Reproduce, exactly and in full, only the lines below from the one containing "the Bold and" through the one containing "Even Commines is".

Segment Start: GIVEN ENTRIES

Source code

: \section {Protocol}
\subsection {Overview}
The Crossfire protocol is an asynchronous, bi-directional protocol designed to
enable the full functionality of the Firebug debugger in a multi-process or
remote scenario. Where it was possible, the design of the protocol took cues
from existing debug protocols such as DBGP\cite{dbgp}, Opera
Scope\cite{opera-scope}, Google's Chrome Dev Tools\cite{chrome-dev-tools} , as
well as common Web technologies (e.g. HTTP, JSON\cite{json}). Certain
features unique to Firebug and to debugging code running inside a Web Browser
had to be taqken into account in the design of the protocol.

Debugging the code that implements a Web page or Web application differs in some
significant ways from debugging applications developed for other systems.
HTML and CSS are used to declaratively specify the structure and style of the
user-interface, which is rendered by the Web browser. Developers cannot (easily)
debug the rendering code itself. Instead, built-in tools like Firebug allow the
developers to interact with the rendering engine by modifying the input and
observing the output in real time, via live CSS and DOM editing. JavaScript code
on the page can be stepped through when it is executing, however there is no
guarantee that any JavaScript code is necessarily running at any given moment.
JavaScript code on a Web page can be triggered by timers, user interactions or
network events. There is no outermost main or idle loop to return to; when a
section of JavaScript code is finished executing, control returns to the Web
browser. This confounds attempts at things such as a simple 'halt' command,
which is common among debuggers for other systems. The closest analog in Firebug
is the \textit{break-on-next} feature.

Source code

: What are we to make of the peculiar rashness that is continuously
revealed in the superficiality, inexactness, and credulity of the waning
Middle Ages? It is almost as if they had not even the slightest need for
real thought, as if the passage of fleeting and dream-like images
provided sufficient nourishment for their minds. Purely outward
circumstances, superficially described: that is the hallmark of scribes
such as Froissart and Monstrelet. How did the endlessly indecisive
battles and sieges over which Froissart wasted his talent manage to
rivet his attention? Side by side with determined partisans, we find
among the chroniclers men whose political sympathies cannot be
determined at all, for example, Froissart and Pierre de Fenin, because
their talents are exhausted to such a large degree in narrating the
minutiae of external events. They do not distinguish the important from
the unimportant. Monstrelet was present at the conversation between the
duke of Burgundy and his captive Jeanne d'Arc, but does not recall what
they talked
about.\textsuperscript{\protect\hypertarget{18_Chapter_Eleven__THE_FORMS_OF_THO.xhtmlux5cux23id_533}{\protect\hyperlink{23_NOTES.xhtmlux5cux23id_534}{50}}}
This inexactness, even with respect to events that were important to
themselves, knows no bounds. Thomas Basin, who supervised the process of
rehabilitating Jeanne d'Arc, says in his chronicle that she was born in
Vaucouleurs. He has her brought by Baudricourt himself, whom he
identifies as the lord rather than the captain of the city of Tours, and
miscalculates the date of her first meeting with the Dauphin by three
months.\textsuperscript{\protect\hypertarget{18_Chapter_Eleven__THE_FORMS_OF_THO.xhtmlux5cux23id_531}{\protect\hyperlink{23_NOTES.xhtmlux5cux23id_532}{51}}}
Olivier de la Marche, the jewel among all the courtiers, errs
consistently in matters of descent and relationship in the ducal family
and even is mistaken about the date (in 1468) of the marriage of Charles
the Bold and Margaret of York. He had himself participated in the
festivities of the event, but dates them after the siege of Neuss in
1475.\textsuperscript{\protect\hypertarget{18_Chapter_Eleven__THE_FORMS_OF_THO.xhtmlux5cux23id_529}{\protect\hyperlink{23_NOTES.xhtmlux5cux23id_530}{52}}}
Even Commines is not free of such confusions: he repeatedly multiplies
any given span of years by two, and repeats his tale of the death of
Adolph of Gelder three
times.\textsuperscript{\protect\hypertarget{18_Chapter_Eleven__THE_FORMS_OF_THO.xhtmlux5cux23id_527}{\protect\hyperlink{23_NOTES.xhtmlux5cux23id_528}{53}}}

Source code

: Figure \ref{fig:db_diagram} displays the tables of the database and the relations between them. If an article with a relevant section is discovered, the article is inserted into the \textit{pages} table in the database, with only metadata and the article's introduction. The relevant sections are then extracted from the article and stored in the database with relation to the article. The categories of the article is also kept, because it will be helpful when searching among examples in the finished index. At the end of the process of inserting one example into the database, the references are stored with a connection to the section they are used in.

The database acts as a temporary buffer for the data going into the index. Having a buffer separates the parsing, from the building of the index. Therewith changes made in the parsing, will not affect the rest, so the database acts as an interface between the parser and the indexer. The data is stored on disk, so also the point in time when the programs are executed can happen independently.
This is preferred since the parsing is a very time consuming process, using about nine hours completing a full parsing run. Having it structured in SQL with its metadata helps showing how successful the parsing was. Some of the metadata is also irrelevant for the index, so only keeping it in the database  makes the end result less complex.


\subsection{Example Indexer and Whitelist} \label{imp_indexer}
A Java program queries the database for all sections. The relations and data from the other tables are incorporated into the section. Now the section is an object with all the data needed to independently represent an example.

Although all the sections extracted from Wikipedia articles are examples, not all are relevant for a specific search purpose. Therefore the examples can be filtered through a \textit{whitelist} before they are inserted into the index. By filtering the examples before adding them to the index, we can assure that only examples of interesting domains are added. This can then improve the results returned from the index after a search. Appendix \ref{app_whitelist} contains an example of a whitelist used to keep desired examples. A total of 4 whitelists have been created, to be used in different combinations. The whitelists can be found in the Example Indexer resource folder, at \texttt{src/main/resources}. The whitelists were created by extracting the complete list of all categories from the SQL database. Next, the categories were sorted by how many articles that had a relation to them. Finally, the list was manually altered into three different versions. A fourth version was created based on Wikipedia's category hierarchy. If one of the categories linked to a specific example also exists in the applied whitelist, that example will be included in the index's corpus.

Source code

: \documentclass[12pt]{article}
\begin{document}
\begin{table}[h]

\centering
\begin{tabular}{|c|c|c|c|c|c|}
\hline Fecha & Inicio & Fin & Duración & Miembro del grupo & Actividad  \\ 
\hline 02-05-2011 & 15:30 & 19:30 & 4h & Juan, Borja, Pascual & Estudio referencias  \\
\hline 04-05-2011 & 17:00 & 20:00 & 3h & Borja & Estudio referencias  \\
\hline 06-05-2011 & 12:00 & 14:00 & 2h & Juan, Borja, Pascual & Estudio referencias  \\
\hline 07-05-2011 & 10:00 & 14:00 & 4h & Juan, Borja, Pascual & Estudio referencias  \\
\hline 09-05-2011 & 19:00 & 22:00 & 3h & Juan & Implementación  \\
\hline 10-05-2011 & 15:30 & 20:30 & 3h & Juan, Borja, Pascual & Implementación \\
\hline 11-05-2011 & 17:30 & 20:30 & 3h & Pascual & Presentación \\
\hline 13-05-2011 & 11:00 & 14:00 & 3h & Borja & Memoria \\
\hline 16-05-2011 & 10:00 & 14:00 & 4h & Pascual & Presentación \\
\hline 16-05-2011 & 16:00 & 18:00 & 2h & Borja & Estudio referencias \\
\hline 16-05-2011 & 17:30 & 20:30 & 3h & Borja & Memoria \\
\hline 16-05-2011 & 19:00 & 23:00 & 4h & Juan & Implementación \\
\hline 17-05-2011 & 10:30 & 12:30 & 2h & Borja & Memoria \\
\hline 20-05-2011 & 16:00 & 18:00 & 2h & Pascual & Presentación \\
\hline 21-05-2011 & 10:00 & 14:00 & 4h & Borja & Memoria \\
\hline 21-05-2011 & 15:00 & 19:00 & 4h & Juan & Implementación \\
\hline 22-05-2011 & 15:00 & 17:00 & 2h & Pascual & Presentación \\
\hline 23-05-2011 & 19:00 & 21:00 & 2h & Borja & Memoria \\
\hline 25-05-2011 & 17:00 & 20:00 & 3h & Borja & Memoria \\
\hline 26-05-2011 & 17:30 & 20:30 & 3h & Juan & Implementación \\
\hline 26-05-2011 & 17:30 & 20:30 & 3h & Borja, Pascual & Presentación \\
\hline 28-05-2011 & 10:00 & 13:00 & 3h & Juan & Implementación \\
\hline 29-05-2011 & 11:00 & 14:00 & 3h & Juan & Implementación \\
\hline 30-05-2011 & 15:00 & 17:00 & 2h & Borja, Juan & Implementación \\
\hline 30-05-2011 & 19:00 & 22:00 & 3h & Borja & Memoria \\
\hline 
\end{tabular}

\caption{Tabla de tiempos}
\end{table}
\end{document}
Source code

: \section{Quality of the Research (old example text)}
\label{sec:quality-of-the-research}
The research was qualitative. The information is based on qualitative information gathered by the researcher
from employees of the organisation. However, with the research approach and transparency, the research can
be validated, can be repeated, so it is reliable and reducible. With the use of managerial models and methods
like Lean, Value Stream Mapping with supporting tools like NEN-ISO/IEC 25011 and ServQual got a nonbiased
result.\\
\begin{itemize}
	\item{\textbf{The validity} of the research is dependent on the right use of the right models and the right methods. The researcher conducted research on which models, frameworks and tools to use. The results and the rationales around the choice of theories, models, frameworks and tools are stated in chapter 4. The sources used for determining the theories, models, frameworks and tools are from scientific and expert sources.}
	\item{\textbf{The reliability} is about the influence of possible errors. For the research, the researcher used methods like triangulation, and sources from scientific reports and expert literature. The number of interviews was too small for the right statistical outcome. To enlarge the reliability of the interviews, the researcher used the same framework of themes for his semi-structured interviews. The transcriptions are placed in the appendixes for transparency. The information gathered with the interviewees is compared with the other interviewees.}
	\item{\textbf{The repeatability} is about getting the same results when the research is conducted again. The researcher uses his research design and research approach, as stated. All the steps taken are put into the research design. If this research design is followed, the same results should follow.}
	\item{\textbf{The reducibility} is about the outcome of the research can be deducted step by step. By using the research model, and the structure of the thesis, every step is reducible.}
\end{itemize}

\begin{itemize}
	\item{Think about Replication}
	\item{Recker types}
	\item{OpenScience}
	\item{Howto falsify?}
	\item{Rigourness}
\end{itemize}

Segment End: GIVEN ENTRIES

OUTPUT FOR THIS EXERCISE:
the Bold and Margaret of York. He had himself participated in the
festivities of the event, but dates them after the siege of Neuss in
1475.\textsuperscript{\protect\hypertarget{18_Chapter_Eleven__THE_FORMS_OF_THO.xhtmlux5cux23id_529}{\protect\hyperlink{23_NOTES.xhtmlux5cux23id_530}{52}}}
Even Commines is not free of such confusions: he repeatedly multiplies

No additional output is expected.